Po dotarciu na powierzchnie okazało się, że zbuntowany shogun poddał się, gdyż cesarz ogłosił, że jest w posiadaniu Miecza Wykutego w Ogniu Słońc. Czując w tym wszystkim jakiś fortel drużyna udała się do najbliższego daymio i wyjaśniła mu gdzie znajduje się prawdziwy Miecz i że trzeba go odzyskać zanim to zrobią wrogowie cesarza. Doradcy daymio nie chcieli uwierzyć drużynie i trzeba było ich do tego przekonać (walka socjalna). Daymio wreszcie dał się przekonać, broń została odzyskana, a bohaterowie odznaczeni i otoczeni wieczną chwałą.
Sesja druga (12.12.2010, w wyniku losowania prowadził %)
Elementy: neuroshima, smoki jako zwierzęta domowe, wszechobecna inwigilacja przez służby bezpieczeństwa, metropolia spowita mgłą, opuszczony wieżowiec, las pokrywający cały świat, upadłe anioły, skorumpowani przedstawiciele władz, samurajowie
Co z tego wyszło: Po atomowej apokalipsie Japonia pokryta jest w całości ogromnym lasem (neodżungla?) a resztki mieszkańców żyją w jedynym niezbombardowanym mieście (Hiroszimie, którą Moloch uznał już za wcześniej zbombardowaną?). Miasto rządzone jest przez bezwzględny reżim upadłych aniołów. Gracze wcielają się w członków ruchu oporu, którzy są właścicielami smoków, jedynych istot potrafiących zranić Upadłych.
Przygoda: Bohaterowie w kwaterze ruchu oporu podejmują się misji skontaktowani z Upadłym, który chce współpracować rebeliantami. Na spotkaniu w neutralnym miejscu Upadły wyjaśnia, że zależy mu na zabiciu pewnego Upadłego, który chroni człowieka w dzielnicy bogaczy. Rozmowa zostaje przerwana przez atak neopolicji, jednak bohaterowie postanawiają wykonać zadanie. Udaje im się zdobyć fałszywe dokumenty i przemycić ciężarówką ukryte smoki do dzielnicy bogaczy. Korzystając z kontaktów jednego z bohaterów, wejście do willi i zabójstwo nie stanowi problemu. Okazuje się jednak, że gracze zostali wykiwani, a zabity bogacz był jednym z głównych źródeł finansowania ruchu oporu. Powrót do siedziby rebeliantów to kolejne zaskoczenie - miejsce zostało zniszczone, większość ludzi wybita, a zdrajcą okazał się być syn przywódcy rebelii, właściciel srebrnego smoka. Sesję kończy epicka walka z głównym złym. Choć bohaterowie zwyciężyli, ruch oporu został zniszczony a nadzieja na wyzwolenia stała się znacznie mniej realna.

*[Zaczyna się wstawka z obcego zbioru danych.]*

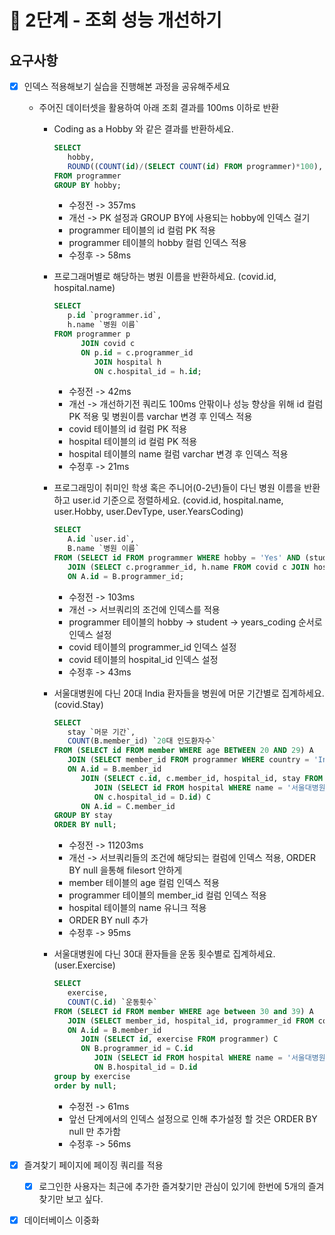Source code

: # 🚀 2단계 - 조회 성능 개선하기

## 요구사항

- [X] 인덱스 적용해보기 실습을 진행해본 과정을 공유해주세요
  - 주어진 데이터셋을 활용하여 아래 조회 결과를 100ms 이하로 반환
    - Coding as a Hobby 와 같은 결과를 반환하세요.

      ```SQL
      SELECT
         hobby,
         ROUND((COUNT(id)/(SELECT COUNT(id) FROM programmer)*100), 1) 'HobbyCount'
      FROM programmer 
      GROUP BY hobby;      
      ```

      - 수정전 -> 357ms
      - 개선 -> PK 설정과 GROUP BY에 사용되는 hobby에 인덱스 걸기
      - programmer 테이블의 id 컬럼 PK 적용
      - programmer 테이블의 hobby 컬럼 인덱스 적용
      - 수정후 -> 58ms

    - 프로그래머별로 해당하는 병원 이름을 반환하세요. (covid.id, hospital.name)

      ```SQL
      SELECT 
         p.id `programmer.id`,
         h.name `병원 이름`
      FROM programmer p
            JOIN covid c
            ON p.id = c.programmer_id
               JOIN hospital h 
               ON c.hospital_id = h.id;
      ```

      - 수정전 -> 42ms
      - 개선 -> 개선하기전 쿼리도 100ms 안팎이나 성능 향상을 위해 id 컬럼 PK 적용 및 병원이름 varchar 변경 후 인덱스 적용
      - covid 테이블의 id 컬럼 PK 적용
      - hospital 테이블의 id 컬럼 PK 적용
      - hospital 테이블의 name 컬럼 varchar 변경 후 인덱스 적용
      - 수정후 -> 21ms

    - 프로그래밍이 취미인 학생 혹은 주니어(0-2년)들이 다닌 병원 이름을 반환하고 user.id 기준으로 정렬하세요. (covid.id, hospital.name, user.Hobby, user.DevType, user.YearsCoding)

      ```SQL
      SELECT 
         A.id `user.id`,
         B.name `병원 이름`
      FROM (SELECT id FROM programmer WHERE hobby = 'Yes' AND (student in ('Yes, full-time', 'Yes, part-time') OR years_coding='0-2 years')) A
         JOIN (SELECT c.programmer_id, h.name FROM covid c JOIN hospital h ON c.hospital_id = h.id) B
         ON A.id = B.programmer_id;
      ```

      - 수정전 -> 103ms
      - 개선 -> 서브쿼리의 조건에 인덱스를 적용
      - programmer 테이블의 hobby -> student -> years_coding 순서로 인덱스 설정
      - covid 테이블의 programmer_id 인덱스 설정
      - covid 테이블의 hospital_id 인덱스 설정
      - 수정후 -> 43ms

    - 서울대병원에 다닌 20대 India 환자들을 병원에 머문 기간별로 집계하세요. (covid.Stay)

      ```SQL
      SELECT 
         stay `머문 기간`,
         COUNT(B.member_id) `20대 인도환자수`
      FROM (SELECT id FROM member WHERE age BETWEEN 20 AND 29) A
         JOIN (SELECT member_id FROM programmer WHERE country = 'India') B
         ON A.id = B.member_id
            JOIN (SELECT c.id, c.member_id, hospital_id, stay FROM covid c 
               JOIN (SELECT id FROM hospital WHERE name = '서울대병원') D
               ON c.hospital_id = D.id) C
            ON A.id = C.member_id
      GROUP BY stay
      ORDER BY null;
      ```

      - 수정전 -> 11203ms
      - 개선 -> 서브쿼리들의 조건에 해당되는 컬럼에 인덱스 적용, ORDER BY null 을통해 filesort 안하게
      - member 테이블의 age 컬럼 인덱스 적용
      - programmer 테이블의 member_id 컬럼 인덱스 적용
      - hospital 테이블의 name 유니크 적용
      - ORDER BY null 추가
      - 수정후 -> 95ms

    - 서울대병원에 다닌 30대 환자들을 운동 횟수별로 집계하세요. (user.Exercise)

      ```SQL
      SELECT 
         exercise, 
         COUNT(C.id) `운동횟수`
      FROM (SELECT id FROM member WHERE age between 30 and 39) A
         JOIN (SELECT member_id, hospital_id, programmer_id FROM covid) B
         ON A.id = B.member_id
            JOIN (SELECT id, exercise FROM programmer) C
            ON B.programmer_id = C.id
               JOIN (SELECT id FROM hospital WHERE name = '서울대병원') D
               ON B.hospital_id = D.id
      group by exercise
      order by null;
      ```

      - 수정전 -> 61ms
      - 앞선 단계에서의 인덱스 설정으로 인해 추가설정 할 것은 ORDER BY null 만 추가함
      - 수정후 -> 56ms

- [X] 즐겨찾기 페이지에 페이징 쿼리를 적용
  - [X] 로그인한 사용자는 최근에 추가한 즐겨찾기만 관심이 있기에 한번에 5개의 즐겨찾기만 보고 싶다.
- [X] 데이터베이스 이중화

Podsumowując - losowanie dało nam dwa naprawdę porąbane settingi a same sesje nie należały do najpoważniejszych. Głupawki, zabawnych sytuacji i akcji było aż nadto i przez to niedzielne, losowe sesje zostaną bardzo pozytywnie zapamiętane.
Dlatego jeśli kiedykolwiek staniecie przed dylematem "w co zagrać?" i nie macie nic przeciwko twórczej improwizacji, to przygotujcie mechanikę uniwersalną i parę małych karteczek, a barwny świat stworzy się sam!